Oooo a Sabriel prompt.

[x posted to AO3]


“Here’s what I don’t get,” Gabriel said thoughtfully.

Startled, Sam looked up from his lunch. He’d known Gabriel was lurking about - the conversion of his salad dressing to buttercream frosting, emphasis on the butter, was ample evidence of that - but he’d been sitting alone at the table an instant before. Scowling, Sam loaded his fork up with ranch-drenched romaine and took a pointed bite.

It tasted like cake.

Vanilla cake with blueberry filling and honey buttercream frosting.

Goddamn that was good.

Sam turned the level of his scowl up from 5 to 11.

“Wow, holy bitch face!” Gabriel laughed. “Okay, not - not, like, holy, as in ‘of God’ - not that you’re not a fine specimen, but - like dude if looks could kill!”

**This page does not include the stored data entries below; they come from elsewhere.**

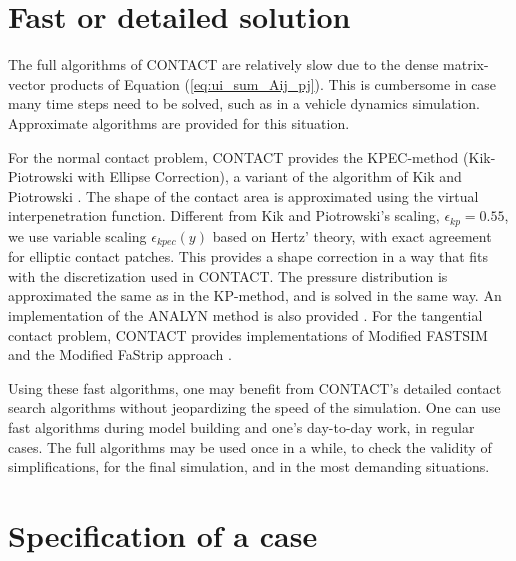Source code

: \documentclass[12pt]{report}
\begin{document}
\section{Fast or detailed solution}
\label{sec:fast_detailed}

The full algorithms of CONTACT are relatively slow due to the dense
matrix-vector products of Equation (\ref{eq:ui_sum_Aij_pj}). This is
cumbersome in case many time steps need to be solved, such as in a
vehicle dynamics simulation. Approximate algorithms are provided for
this situation.

For the normal contact problem, CONTACT provides the KPEC-method
(Kik-Piotrowski with Ellipse Correction),
a variant of the algorithm of Kik and Piotrowski \cite{Kik1996,
Piotrowski2008}. The shape of the contact area is approximated using the
virtual interpenetration function. Different from Kik and Piotrowski's scaling,
$\epsilon_{kp}=0.55$, we use variable scaling $\epsilon_{kpec}(y)$ based
on Hertz' theory, with exact agreement for elliptic contact patches. This
provides a shape correction in a way that fits with the discretization
used in CONTACT. The pressure distribution is approximated the same as in
the KP-method, and is solved in the same way. 
An implementation of the ANALYN method is also provided \cite{Sichani2014b}.
For the tangential contact problem, CONTACT provides implementations of
Modified FASTSIM \cite{Spiryagin2013} and the Modified FaStrip approach
\cite{Vollebregt2025a-indicators}.

Using these fast algorithms, one may benefit from CONTACT's detailed
contact search algorithms without jeopardizing the speed of the simulation.
One can use fast algorithms during model building and one's day-to-day
work, in regular cases. The full algorithms may be used once in a while,
to check the validity of simplifications, for the final simulation, and in
the most demanding situations.

\section{Specification of a case}
\end{document}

Sam repressed a smile. He loved when Gabriel got so flustered he couldn’t finish a sentence. 

“You started to say…?” Sam schooled himself to apparent anger and took another delicious bite of not-salad.

“Right, right, sorry, you’re extremely distracting.” Gabriel gave his head a quick shake. “What I don’t get is, why the ranch dressing? It’s a salad, right? It’s supposed to be healthy. And, like, a year ago? The old Sam would never have heaped his salad with dressing - okay, scratch that, old Sam was all balsamic vinaigrette, no cheese or croutons, extra cucumbers, please.”

Sam shrugged. “What can I say? People change.”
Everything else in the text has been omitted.